А он в последнее время и думать о нем забыл. Не служба у него теперь в голове, а забота о разводе. Опять оживилась эта надежда в его сердце благодаря знакомству с ходатаем по делам, который повадился в Синод за справками. Этому дельцу его история была известна и, по его мнению, помехой развестись ему с немкой служит единственно то обстоятельство, что он обвенчан по приказу государя. Но ведь бывали примеры, что царь сам отменял свои приказы.
— Надо только, чтобы кто-нибудь потрудился представить его величеству ваше дело в настоящем его свете, — утверждал подьячий.
На это Максимов только печально покачивал головой. Нечего было об этом и думать. То, что он слышал у Батмановой, с каждым разом все больше утверждало его в убеждении, что при дворе все находятся в таком состоянии, что ни о чем никого нельзя просить; никто не рискнет навлечь на себя царский гнев напоминанием о такой ничтожной личности, как синодский регистратор Максимов. Он уже во всех начинал разочаровываться, даже и в князе Лабинине.
При последнем их свидании у Авдотьи Алексеевны князь обошелся с Максимовым, по мнению этого последнего, очень сухо, обменялся с ним только поклоном и, не сказав ему ни слова, ушел так поспешно, что Максимов спросил у графини:
— Не помешал ли я своим появлением вашему разговору с князем?
— Ничего, голубчик, — ответила старушка, — он рад, когда мне мешают с глупыми вопросами к нему приставать. Ведь понимаю я, что теперь не такое время, чтобы друг другу конфиденции [10] делать, а все-таки не могу утерпеть, чтобы не попытать тех, кто прямо оттуда ко мне приходит, — прибавила она со вздохом.
Максимов знал, что значило «оттуда», но, разумеется, не позволял себе требовать дальнейших объяснений.
В тот день — это было недели три тому назад — вести «оттуда» были, должно быть, очень неприятного свойства: графиня была так удручена ими, что забыла осведомиться у своего протеже про его душевное настроение и, прощаясь с ним, не повторила ему, как всегда, приказания немедленно явиться к ней через неделю. Максимов воспользовался этим, чтобы следующее воскресенье просидеть дома, и, если бы она сама сегодня не прислала за ним, он и эту неделю пропустил бы, не засвидетельствовав ей своего уважения.
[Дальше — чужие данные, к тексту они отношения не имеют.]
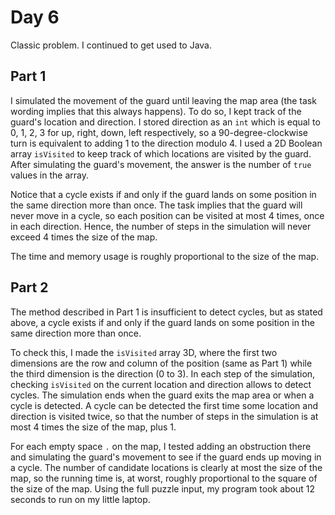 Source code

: # Day 6

Classic problem. I continued to get used to Java.

## Part 1

I simulated the movement of the guard until leaving the map area (the task wording implies that this always happens). To do so, I kept track of the guard's location and direction. I stored direction as an `int` which is equal to 0, 1, 2, 3 for up, right, down, left respectively, so a 90-degree-clockwise turn is equivalent to adding 1 to the direction modulo 4. I used a 2D Boolean array `isVisited` to keep track of which locations are visited by the guard. After simulating the guard's movement, the answer is the number of `true` values in the array.

Notice that a cycle exists if and only if the guard lands on some position in the same direction more than once. The task implies that the guard will never move in a cycle, so each position can be visited at most 4 times, once in each direction. Hence, the number of steps in the simulation will never exceed 4 times the size of the map.

The time and memory usage is roughly proportional to the size of the map.

## Part 2

The method described in Part 1 is insufficient to detect cycles, but as stated above, a cycle exists if and only if the guard lands on some position in the same direction more than once.

To check this, I made the `isVisited` array 3D, where the first two dimensions are the row and column of the position (same as Part 1) while the third dimension is the direction (0 to 3). In each step of the simulation, checking `isVisited` on the current location and direction allows to detect cycles. The simulation ends when the guard exits the map area or when a cycle is detected. A cycle can be detected the first time some location and direction is visited twice, so that the number of steps in the simulation is at most 4 times the size of the map, plus 1.

For each empty space `.` on the map, I tested adding an obstruction there and simulating the guard's movement to see if the guard ends up moving in a cycle. The number of candidate locations is clearly at most the size of the map, so the running time is, at worst, roughly proportional to the square of the size of the map. Using the full puzzle input, my program took about 12 seconds to run on my little laptop.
Сегодня он тоже застал у графини гостя, но, увидав его, она прервала разговор с сидевшим возле нее генералом, чтобы протянуть молодому человеку руку, которую он почтительно поднес к губам, и приказала ему пройти в соседнюю комнату.
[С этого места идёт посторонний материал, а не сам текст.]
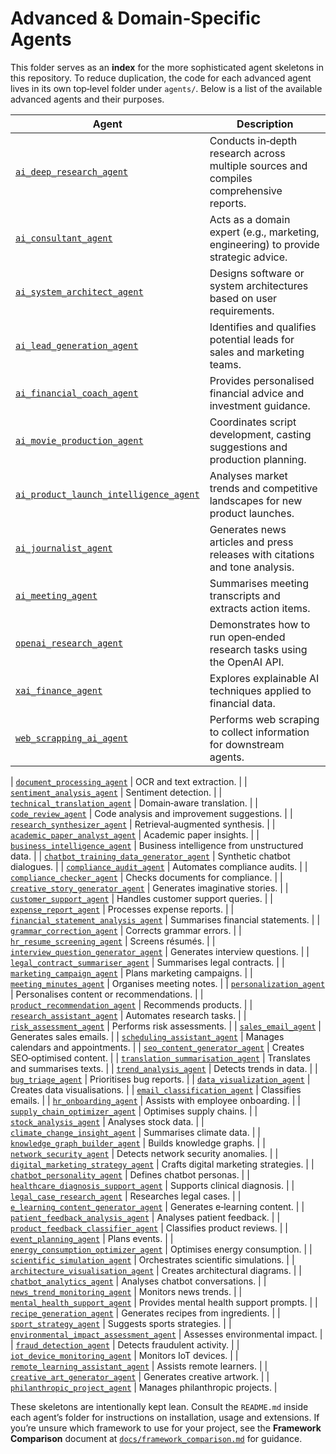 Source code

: # Advanced & Domain‑Specific Agents

This folder serves as an **index** for the more sophisticated agent skeletons in this repository.  To reduce duplication, the code for each advanced agent lives in its own top‑level folder under `agents/`.  Below is a list of the available advanced agents and their purposes.

| Agent | Description |
|---|---|
| [`ai_deep_research_agent`](../ai_deep_research_agent) | Conducts in‑depth research across multiple sources and compiles comprehensive reports. |
| [`ai_consultant_agent`](../ai_consultant_agent) | Acts as a domain expert (e.g., marketing, engineering) to provide strategic advice. |
| [`ai_system_architect_agent`](../ai_system_architect_agent) | Designs software or system architectures based on user requirements. |
| [`ai_lead_generation_agent`](../ai_lead_generation_agent) | Identifies and qualifies potential leads for sales and marketing teams. |
| [`ai_financial_coach_agent`](../ai_financial_coach_agent) | Provides personalised financial advice and investment guidance. |
| [`ai_movie_production_agent`](../ai_movie_production_agent) | Coordinates script development, casting suggestions and production planning. |
| [`ai_product_launch_intelligence_agent`](../ai_product_launch_intelligence_agent) | Analyses market trends and competitive landscapes for new product launches. |
| [`ai_journalist_agent`](../ai_journalist_agent) | Generates news articles and press releases with citations and tone analysis. |
| [`ai_meeting_agent`](../ai_meeting_agent) | Summarises meeting transcripts and extracts action items. |
| [`openai_research_agent`](../openai_research_agent) | Demonstrates how to run open‑ended research tasks using the OpenAI API. |
| [`xai_finance_agent`](../xai_finance_agent) | Explores explainable AI techniques applied to financial data. |
| [`web_scrapping_ai_agent`](../web_scrapping_ai_agent) | Performs web scraping to collect information for downstream agents. |

| [`document_processing_agent`](../document_processing_agent) | OCR and text extraction. |
| [`sentiment_analysis_agent`](../sentiment_analysis_agent) | Sentiment detection. |
| [`technical_translation_agent`](../technical_translation_agent) | Domain‑aware translation. |
| [`code_review_agent`](../code_review_agent) | Code analysis and improvement suggestions. |
| [`research_synthesizer_agent`](../research_synthesizer_agent) | Retrieval‑augmented synthesis. |
| [`academic_paper_analyst_agent`](../academic_paper_analyst_agent) | Academic paper insights. |
| [`business_intelligence_agent`](../business_intelligence_agent) | Business intelligence from unstructured data. |
| [`chatbot_training_data_generator_agent`](../chatbot_training_data_generator_agent) | Synthetic chatbot dialogues. |
| [`compliance_audit_agent`](../compliance_audit_agent) | Automates compliance audits. |
| [`compliance_checker_agent`](../compliance_checker_agent) | Checks documents for compliance. |
| [`creative_story_generator_agent`](../creative_story_generator_agent) | Generates imaginative stories. |
| [`customer_support_agent`](../customer_support_agent) | Handles customer support queries. |
| [`expense_report_agent`](../expense_report_agent) | Processes expense reports. |
| [`financial_statement_analysis_agent`](../financial_statement_analysis_agent) | Summarises financial statements. |
| [`grammar_correction_agent`](../grammar_correction_agent) | Corrects grammar errors. |
| [`hr_resume_screening_agent`](../hr_resume_screening_agent) | Screens résumés. |
| [`interview_question_generator_agent`](../interview_question_generator_agent) | Generates interview questions. |
| [`legal_contract_summariser_agent`](../legal_contract_summariser_agent) | Summarises legal contracts. |
| [`marketing_campaign_agent`](../marketing_campaign_agent) | Plans marketing campaigns. |
| [`meeting_minutes_agent`](../meeting_minutes_agent) | Organises meeting notes. |
| [`personalization_agent`](../personalization_agent) | Personalises content or recommendations. |
| [`product_recommendation_agent`](../product_recommendation_agent) | Recommends products. |
| [`research_assistant_agent`](../research_assistant_agent) | Automates research tasks. |
| [`risk_assessment_agent`](../risk_assessment_agent) | Performs risk assessments. |
| [`sales_email_agent`](../sales_email_agent) | Generates sales emails. |
| [`scheduling_assistant_agent`](../scheduling_assistant_agent) | Manages calendars and appointments. |
| [`seo_content_generator_agent`](../seo_content_generator_agent) | Creates SEO‑optimised content. |
| [`translation_summarisation_agent`](../translation_summarisation_agent) | Translates and summarises texts. |
| [`trend_analysis_agent`](../trend_analysis_agent) | Detects trends in data. |
| [`bug_triage_agent`](../bug_triage_agent) | Prioritises bug reports. |
| [`data_visualization_agent`](../data_visualization_agent) | Creates data visualisations. |
| [`email_classification_agent`](../email_classification_agent) | Classifies emails. |
| [`hr_onboarding_agent`](../hr_onboarding_agent) | Assists with employee onboarding. |
| [`supply_chain_optimizer_agent`](../supply_chain_optimizer_agent) | Optimises supply chains. |
| [`stock_analysis_agent`](../stock_analysis_agent) | Analyses stock data. |
| [`climate_change_insight_agent`](../climate_change_insight_agent) | Summarises climate data. |
| [`knowledge_graph_builder_agent`](../knowledge_graph_builder_agent) | Builds knowledge graphs. |
| [`network_security_agent`](../network_security_agent) | Detects network security anomalies. |
| [`digital_marketing_strategy_agent`](../digital_marketing_strategy_agent) | Crafts digital marketing strategies. |
| [`chatbot_personality_agent`](../chatbot_personality_agent) | Defines chatbot personas. |
| [`healthcare_diagnosis_support_agent`](../healthcare_diagnosis_support_agent) | Supports clinical diagnosis. |
| [`legal_case_research_agent`](../legal_case_research_agent) | Researches legal cases. |
| [`e_learning_content_generator_agent`](../e_learning_content_generator_agent) | Generates e‑learning content. |
| [`patient_feedback_analysis_agent`](../patient_feedback_analysis_agent) | Analyses patient feedback. |
| [`product_feedback_classifier_agent`](../product_feedback_classifier_agent) | Classifies product reviews. |
| [`event_planning_agent`](../event_planning_agent) | Plans events. |
| [`energy_consumption_optimizer_agent`](../energy_consumption_optimizer_agent) | Optimises energy consumption. |
| [`scientific_simulation_agent`](../scientific_simulation_agent) | Orchestrates scientific simulations. |
| [`architecture_visualisation_agent`](../architecture_visualisation_agent) | Creates architectural diagrams. |
| [`chatbot_analytics_agent`](../chatbot_analytics_agent) | Analyses chatbot conversations. |
| [`news_trend_monitoring_agent`](../news_trend_monitoring_agent) | Monitors news trends. |
| [`mental_health_support_agent`](../mental_health_support_agent) | Provides mental health support prompts. |
| [`recipe_generation_agent`](../recipe_generation_agent) | Generates recipes from ingredients. |
| [`sport_strategy_agent`](../sport_strategy_agent) | Suggests sports strategies. |
| [`environmental_impact_assessment_agent`](../environmental_impact_assessment_agent) | Assesses environmental impact. |
| [`fraud_detection_agent`](../fraud_detection_agent) | Detects fraudulent activity. |
| [`iot_device_monitoring_agent`](../iot_device_monitoring_agent) | Monitors IoT devices. |
| [`remote_learning_assistant_agent`](../remote_learning_assistant_agent) | Assists remote learners. |
| [`creative_art_generator_agent`](../creative_art_generator_agent) | Generates creative artwork. |
| [`philanthropic_project_agent`](../philanthropic_project_agent) | Manages philanthropic projects. |

These skeletons are intentionally kept lean.  Consult the `README.md` inside each agent’s folder for instructions on installation, usage and extensions.  If you’re unsure which framework to use for your project, see the **Framework Comparison** document at [`docs/framework_comparison.md`](../../docs/framework_comparison.md) for guidance.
— Там тебе Мария Карповна кое-что передаст. И, пожалуйста, не входи попусту в азарт; мы потом все с тобой обсудим, — закричала она ему вслед.
Увы! Бедному Максимову было с чего прийти в азарт. В соседней комнате, так называемой диванной, любимая приживалка графини, Мария Карповна, подала ему письмо, на котором он тотчас же узнал почерк своего отца. Старик Максимов благодарил Авдотью Алексеевну за ее милости к его Илюшке, а затем просил ее о месте для него не хлопотать, так как надумал женить его на дочери своего соседа Балкина. Дело почти слажено.
«Хотя Балкины много богаче нас, — писал старик, — однако альянс [11] этот им по душе, и они сами о нем первые заговорили. Девица и собою красива, и нрава изрядного. Моложе моего сорванца на пять лет, но разумом, как и подобает девице, его превосходит, и если Господь благословит это дело к благополучному концу привести, лучшего для Ильи и желать нечего».
К этому он прибавил покорнейшую просьбу:
«Буде Авдотья Алексеевна найдет нужным показать это письмо его сыну и приказать ему сбираться в путь. Деньги же на проезд ему будут доставлены с верным человеком».
Максимов был так озадачен этим письмом, что не заметил, как дверь отворилась и вошла хозяйка. Он машинально поднялся с места лишь тогда, когда она подошла к нему и положила ему руку на плечо.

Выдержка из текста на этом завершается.